Tout aurait pu s'arrêter là mais c'était sans compter sur l'abnégation d'Erwin Göring. Il parcourut l'Allemagne en long en large et en travers à la recherche d'un batteur, avec des critères très stricts : il devait être issu de bonne famille, être vierge, blond, aux yeux bleus, ne pas fumer, ne pas boire et ne contenir aucun composant électronique défectueux. Et finalement le 26 avril 2005, alors qu'il allait s'avouer vaincu, il croise dans une rue coquette de Magdebourg (ex-RDA) Heinrich Tordsmüller. Ce dernier ne répond à aucun des critères ci-dessus (à part peut-être pour ce qui est des composants électroniques défectueux) mais il se souvient de son voisin à qui les parents ont acheté à Noël dernier une batterie pour le féliciter de ses excellents résultats scolaires.
"Aurais-je trouvé la perle rare ?", se demande alors Erwin.
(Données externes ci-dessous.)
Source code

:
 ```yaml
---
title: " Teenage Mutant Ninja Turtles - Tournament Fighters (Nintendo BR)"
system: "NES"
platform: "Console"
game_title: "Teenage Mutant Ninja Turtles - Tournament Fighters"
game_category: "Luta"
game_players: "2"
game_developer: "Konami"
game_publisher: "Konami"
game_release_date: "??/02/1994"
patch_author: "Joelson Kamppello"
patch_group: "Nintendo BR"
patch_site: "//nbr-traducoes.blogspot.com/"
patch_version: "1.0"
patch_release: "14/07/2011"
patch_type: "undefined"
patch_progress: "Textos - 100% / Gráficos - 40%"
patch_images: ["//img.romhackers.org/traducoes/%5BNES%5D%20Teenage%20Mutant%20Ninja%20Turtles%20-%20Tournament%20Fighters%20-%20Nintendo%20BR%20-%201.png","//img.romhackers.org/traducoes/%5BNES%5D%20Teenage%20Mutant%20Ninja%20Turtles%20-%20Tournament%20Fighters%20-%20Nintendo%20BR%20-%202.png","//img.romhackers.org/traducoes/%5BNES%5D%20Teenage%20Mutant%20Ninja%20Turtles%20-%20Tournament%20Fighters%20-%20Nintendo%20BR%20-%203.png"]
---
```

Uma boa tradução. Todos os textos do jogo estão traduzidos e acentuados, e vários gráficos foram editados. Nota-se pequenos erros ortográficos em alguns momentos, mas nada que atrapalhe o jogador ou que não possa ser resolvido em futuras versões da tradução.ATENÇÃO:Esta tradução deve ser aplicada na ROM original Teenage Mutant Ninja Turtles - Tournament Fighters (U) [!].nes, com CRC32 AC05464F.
Accompagné d'Heinrich, il se précipite chez les voisins de ce dernier et sonne anxieusement à la porte, et pourtant il n'est pas aisé de sonner de façon nuancée à une porte, d'autant qu'en général on frappe plutôt à une porte et on sonne à la sonnette mais ça faisait trop de répétitions et je ne connais pas de synonyme au mot "sonnette". Et là, miracle, la mère de famille ouvre la sonnette et lui confirme qu'il y a bien un adolescent ici qui joue de la batterie et que d'ailleurs s'il pouvait l'en débarrasser ce serait cool parce qu'en fait c'était vraiment une idée de cadeau de Noël foireuse. Et c'est ainsi qu'Erwin Göring rencontra pour la première fois Gustav Schäfer. J'aurais pu dire "cloche" comme synonyme à sonnette maintenant que j'y pense. Tant pis.
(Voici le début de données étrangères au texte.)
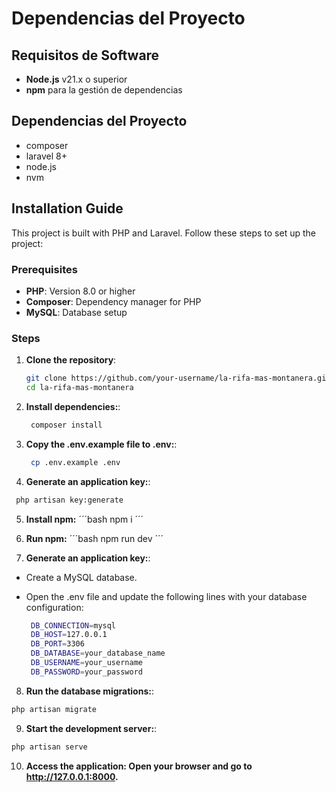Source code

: # Dependencias del Proyecto

## Requisitos de Software

- **Node.js** v21.x o superior
- **npm**  para la gestión de dependencias

## Dependencias del Proyecto
- composer
- laravel 8+
- node.js
- nvm 

## Installation Guide

This project is built with PHP and Laravel. Follow these steps to set up the project:

### Prerequisites
- **PHP**: Version 8.0 or higher
- **Composer**: Dependency manager for PHP
- **MySQL**: Database setup

### Steps

1. **Clone the repository**:
   ```bash
   git clone https://github.com/your-username/la-rifa-mas-montanera.git
   cd la-rifa-mas-montanera
   ```

2. **Install dependencies:**:
   ```bash
    composer install
   ```

   
3. **Copy the .env.example file to .env:**:
   ```bash
    cp .env.example .env
   ```

 4. **Generate an application key:**:
   ```bash
    php artisan key:generate
   ```

 5. **Install npm:**
 ´´´bash
   npm i
 ´´´

 6. **Run npm:**
 ´´´bash
   npm run dev
 ´´´

 7. **Generate an application key:**:

- Create a MySQL database.
- Open the .env file and update the following lines with your database configuration:
 
   ```bash
    DB_CONNECTION=mysql
    DB_HOST=127.0.0.1
    DB_PORT=3306
    DB_DATABASE=your_database_name
    DB_USERNAME=your_username
    DB_PASSWORD=your_password
   ```

8. **Run the database migrations:**:
```bash
php artisan migrate
```


9. **Start the development server:**:
```bash
php artisan serve
```

10. **Access the application: Open your browser and go to http://127.0.0.1:8000.**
La rencontre et les débuts
Dès la semaine suivante, le producteur organise la première rencontre entre les trois membres du quatuor et Gustav. C'est tout de suite le coup de foudre. En tout cas pour Bill Kaulitz qui caresse langoureusement la cuisse droite du nouveau venu pendant tout l'entretien jusqu'à ce que ce dernier, de guerre lasse, lui fasse bouffer son slip. A force de pourparlers, de négociations et d'ingestion de GHB, Erwin Göring parvient tout de même à faire signer un contrat d'engagement à Gustav qui le lie au groupe pour 16 albums. Pour éviter la confusion, il décide également de le rebaptiser Tokio Hotel, en hommage à la célèbre chanson "Sweet Home Alabama" de Lynyrd Skynyrd.
Gustav Schäfer se réveille deux jours plus tard au milieu d'un studio d'enregistrement situé au cœur de Shanghai, lieu choisi pour raisons économiques. Ainsi nait dans la confusion le premier album du groupe sobrement intitulé "Arbeit zur Differenz der Demokritischen und Epikureischen Naturphilosophie" qu'on peut traduire en français par "Désolé j'ai fait espagnol en seconde langue". Peu impliqué, Gustav ne participe à l'écriture d'aucun titre, joue le plus souvent à contre-temps - quand il joue - et utilise davantage ses baguettes au restaurant d'à côté que sur ses cymbales ou ses futs. Malgré tout ce premier opus est un véritable triomphe outre-Rhin et il atteint rapidement la 1ère place de tous les classements teutons.
La confirmation
Malgré ce succès, Gustav s'emmerde. Les filles en furie qui hurlent son nom dès qu'il sort son berger français baptisé Lucien, ça le perturbe plus que ça l'excite. Les garçons en furie qui hurlent le nom de Bill chaque fois que ce dernier sort son hamster baptisé Pikachu, ça l'amuse un temps mais il s'en lasse également. Le groupe s'apprête à enregistrer son deuxième album et Gustav Schäfer tombe dans la neurasthénie. Il reste des heures, prostré sur son tabouret, à taper frénétiquement de rage sur sa caisse claire mais comme pour une fois il le fait en rythme, l'ingénieur du son en profite pour tout enregistrer et demande aux frères Kaulitz et au bassiste Georg Listing (c'est son vrai nom, hahaha) de chanter et jouer selon la mesure de Gustav.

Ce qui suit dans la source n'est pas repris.